Перехожу опять к делам давно прошедших дней. Не прошло и месяца после внезапной смерти отца, как мы все, мать, двое сестер и я, должны были предоставить наш дом и все, что в нем находилось, казне и частным кредиторам. Приходилось с кое — какими крохами идти на улицу и думать о следующем дне. В это время явилась неожиданная помощь. Троюродный (если не ошибаюсь) брат отца, Андрей Филимонович Назарьев, сам обремененный семейством, у него было на руках три дочери (одна уже взрослая, две подростки), служивший заседателем в каком — то московском суде (помещавшемся близ Иверских ворот), предложил нам переехать к нему. Он с семейством жил у Пресненских пру
дов, в приходе Покрова в Кудрине, в собственном маленьком домике; внизу, в четырех комнатах, помещалось семейство Назарьевых, а мезонин с тремя комнатами и чердачком предоставлен был нам. Окна одной из комнат выходили на Девичье Поле, виднелись Воробьевы горы, и я, смотря на этот ландшафт, вспоминал подобный же вид из верхнего этажа нашего прежнего дома на Андроньев монастырь. Но вспоминать было нелегко, впрочем, не мне собственно, а старшим. Что я тогда? Разве 14–тилетнему подростку знакома бывает продолжительная грусть и недовольство судьбою?

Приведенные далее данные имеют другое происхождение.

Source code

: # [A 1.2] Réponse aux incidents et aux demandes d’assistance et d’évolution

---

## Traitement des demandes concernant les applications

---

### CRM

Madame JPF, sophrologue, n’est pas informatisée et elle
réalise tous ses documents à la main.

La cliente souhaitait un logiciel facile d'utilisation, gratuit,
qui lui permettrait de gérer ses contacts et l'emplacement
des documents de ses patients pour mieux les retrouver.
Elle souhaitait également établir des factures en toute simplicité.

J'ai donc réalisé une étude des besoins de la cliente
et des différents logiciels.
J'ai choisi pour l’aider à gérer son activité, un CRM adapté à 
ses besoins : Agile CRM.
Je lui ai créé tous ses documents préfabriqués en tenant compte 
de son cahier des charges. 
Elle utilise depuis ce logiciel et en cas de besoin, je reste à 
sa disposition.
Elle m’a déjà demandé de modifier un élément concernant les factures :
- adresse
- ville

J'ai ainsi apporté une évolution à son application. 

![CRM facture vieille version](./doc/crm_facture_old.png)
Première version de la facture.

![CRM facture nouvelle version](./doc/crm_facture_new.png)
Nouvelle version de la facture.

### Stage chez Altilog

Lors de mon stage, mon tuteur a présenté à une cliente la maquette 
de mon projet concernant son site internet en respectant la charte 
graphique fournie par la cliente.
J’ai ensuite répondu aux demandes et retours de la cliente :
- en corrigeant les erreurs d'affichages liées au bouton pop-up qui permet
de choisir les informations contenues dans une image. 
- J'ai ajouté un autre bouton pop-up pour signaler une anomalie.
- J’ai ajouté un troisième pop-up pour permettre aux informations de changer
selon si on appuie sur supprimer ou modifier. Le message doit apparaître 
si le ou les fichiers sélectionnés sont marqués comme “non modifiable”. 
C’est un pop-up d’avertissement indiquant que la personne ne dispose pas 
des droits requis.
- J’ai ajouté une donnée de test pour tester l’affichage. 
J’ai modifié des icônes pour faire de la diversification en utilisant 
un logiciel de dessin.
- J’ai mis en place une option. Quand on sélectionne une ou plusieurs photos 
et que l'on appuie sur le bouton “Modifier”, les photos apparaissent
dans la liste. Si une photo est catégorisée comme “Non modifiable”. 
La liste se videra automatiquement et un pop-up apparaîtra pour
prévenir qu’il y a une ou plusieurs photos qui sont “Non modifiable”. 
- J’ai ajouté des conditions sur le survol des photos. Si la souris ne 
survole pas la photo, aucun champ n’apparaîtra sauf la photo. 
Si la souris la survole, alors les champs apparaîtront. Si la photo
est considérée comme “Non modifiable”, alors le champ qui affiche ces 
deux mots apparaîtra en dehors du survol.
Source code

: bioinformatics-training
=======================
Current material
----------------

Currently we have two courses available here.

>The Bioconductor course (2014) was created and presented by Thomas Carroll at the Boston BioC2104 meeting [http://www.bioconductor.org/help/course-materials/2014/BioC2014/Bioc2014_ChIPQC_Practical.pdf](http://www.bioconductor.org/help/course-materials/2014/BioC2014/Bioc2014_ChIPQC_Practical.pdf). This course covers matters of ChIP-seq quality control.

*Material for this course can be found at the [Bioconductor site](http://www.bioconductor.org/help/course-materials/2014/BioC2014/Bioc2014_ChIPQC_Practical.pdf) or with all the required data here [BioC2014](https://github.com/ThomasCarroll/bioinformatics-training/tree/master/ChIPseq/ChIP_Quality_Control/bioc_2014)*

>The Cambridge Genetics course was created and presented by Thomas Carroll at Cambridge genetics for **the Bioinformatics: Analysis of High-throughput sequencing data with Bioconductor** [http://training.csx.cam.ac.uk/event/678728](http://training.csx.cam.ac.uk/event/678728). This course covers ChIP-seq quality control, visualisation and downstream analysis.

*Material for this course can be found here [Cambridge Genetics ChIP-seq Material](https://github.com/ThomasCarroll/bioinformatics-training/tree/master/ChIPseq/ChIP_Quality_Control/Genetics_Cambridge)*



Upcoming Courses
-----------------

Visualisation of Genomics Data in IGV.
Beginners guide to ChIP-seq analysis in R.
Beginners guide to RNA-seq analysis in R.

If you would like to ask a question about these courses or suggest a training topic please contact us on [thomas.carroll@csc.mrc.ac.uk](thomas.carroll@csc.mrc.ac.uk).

Жизнь моя пошла по — прежнему, как заведенные часы. Два раза в день я путешествовал в университет по Никитской, что брало более 2 часов времени в день; об извозчиках и даже розвальнях теперь и подумать нельзя было.
Летом, в сухую погоду, куда ни шло, я бегал по Никитской исправно, но в грязь, осенью, ночью, ой, ой, ой, как плохо приходилось мне, бедному мальчику. Мой дядюшка, — так я называл, — Андрей Филимонович, был добрейшее и тишайшее существо тогдашнего чиновничьего мира; небольшого роста от природы, даже еще согнувшийся от постоянного писанья, он был истинный тип небольшого чиновника — муравья. Дома я его никогда иначе не видывал, как за бумагами, целую кипу которых он приносил с собою из суда, а в суде, разумеется, другого дела также не было; весь век свой добрейший Андрей Филимонович писал, писал и писал, за что и награжден был Владимирским крестом; про него не помню, но другой такой же типический чиновник удивлял меня всегда не на шутку вешанием своего Владимирского креста, за 30–летнюю службу, перед образом, по возвращении домой из присутственного места. Андрей Филимонович говорил мало и тихо; все его наслаждения ограничивались слушанием птичьего пения во время письменной работы, покуриванием табаку из длинного чубука с перышком вместо мундштука и чаепитием. Эта добрейшая и тишайшая душа поила иногда и меня чаем в ближайшем трактире, когда я заходил в суд у Иверских ворот, отвозил меня иногда на извозчике из университета домой, и однажды, этого я никогда не забывал, заметив у меня отставшую подошву, купил мне сапоги.